Driven by an unexpected urge to read about English history, I found myself at the end of Tudor Queen Elizabeth 1st’s reign in 1603 wondering about the possible future of a Catholic or Calvinist England and the origins of Great Britain, and genuinely not knowing the answers. It felt like the ultimate whodunit really. When the “virgin queen” Elizabeth allowed Mary, Queen of Scots’ execution, she pretty much signed over the English crown to the young James (Stuart) VI, King of Scotland, as she was the last Tudor.
I was dying to know what happened next, and it can be crudely summarised like this:
James VI (Scotland) became King James I of England (you know – the King James bible? Yeah that guy!). He was a great talker, but not much of a doer, and was much unprepared on entry into England for the complexity of the English Parliament and governmental Administration.
Succeeded by son Charles I, who was quiet and economical with his words, and who ruled for 24 years before a Civil War between an increasingly hostile Parliament (steered by Pym) and Oliver Cromwell’s New Model Army and the King’s Loyalists began. He was eventually captured by the Scottish army and was handed over for trial and execution.
Oliver Cromwell took over as Lord Protector (wisely refusing to be named King) for 11 years before the “Restoration” began, and Charles’ son in exile Charles II was restored to the position on Cromwells death.

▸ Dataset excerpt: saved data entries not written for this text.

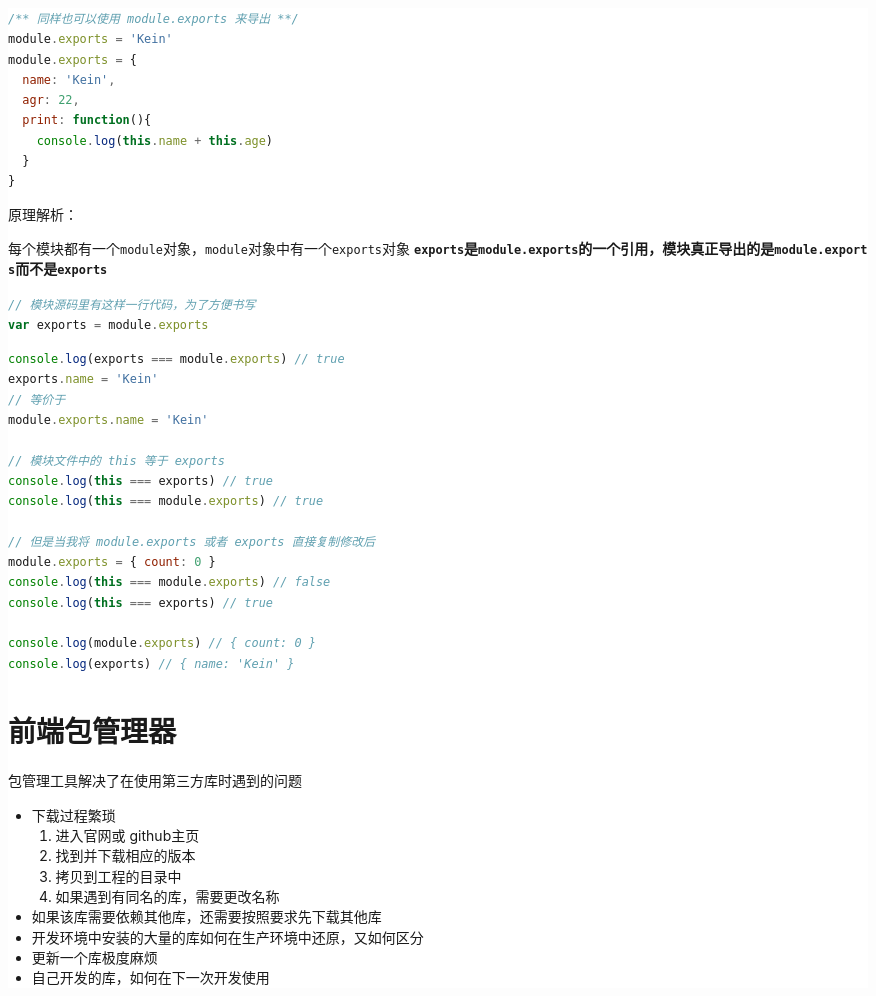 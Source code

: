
 ```javascript
/** 同样也可以使用 module.exports 来导出 **/
module.exports = 'Kein'
module.exports = {
  name: 'Kein',
  agr: 22,
  print: function(){
    console.log(this.name + this.age)
  }
}
```

原理解析：

每个模块都有一个`module`对象，`module`对象中有一个`exports`对象
**`exports`是`module.exports`的一个引用，模块真正导出的是`module.exports`而不是`exports`**

```javascript
// 模块源码里有这样一行代码，为了方便书写
var exports = module.exports
```

```javascript
console.log(exports === module.exports) // true
exports.name = 'Kein'
// 等价于
module.exports.name = 'Kein'

// 模块文件中的 this 等于 exports
console.log(this === exports) // true
console.log(this === module.exports) // true

// 但是当我将 module.exports 或者 exports 直接复制修改后
module.exports = { count: 0 }
console.log(this === module.exports) // false
console.log(this === exports) // true

console.log(module.exports) // { count: 0 }
console.log(exports) // { name: 'Kein' }
```



# 前端包管理器

包管理工具解决了在使用第三方库时遇到的问题

- 下载过程繁琐
  1. 进入官网或 github主页
  2. 找到并下载相应的版本
  3. 拷贝到工程的目录中
  4. 如果遇到有同名的库，需要更改名称
- 如果该库需要依赖其他库，还需要按照要求先下载其他库
- 开发环境中安装的大量的库如何在生产环境中还原，又如何区分
- 更新一个库极度麻烦
- 自己开发的库，如何在下一次开发使用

Charles II was a popular and at times ruthless King who restored the Anglican Church to it’s former glory (from Cromwell’s Puritans) and ruled for nearly 25 years before suffering a stroke, and was on his death bed received by a Catholic priest.
His son James II didn’t last long – was Catholic and sought to place fellow Catholics in high positions in Parliament and in the Church. Was attacked on English soil by William of Orange (the Dutch husband of his sister!) and forced out of England into exile in Catholic France.
William and sister Mary Stuart ruled as King and Queen for 13 years before he died in a horse accident and the Stuart lineage ended in James II’s daughter Queen Anne.
And that takes me up to 1714. Time for the Hannovers.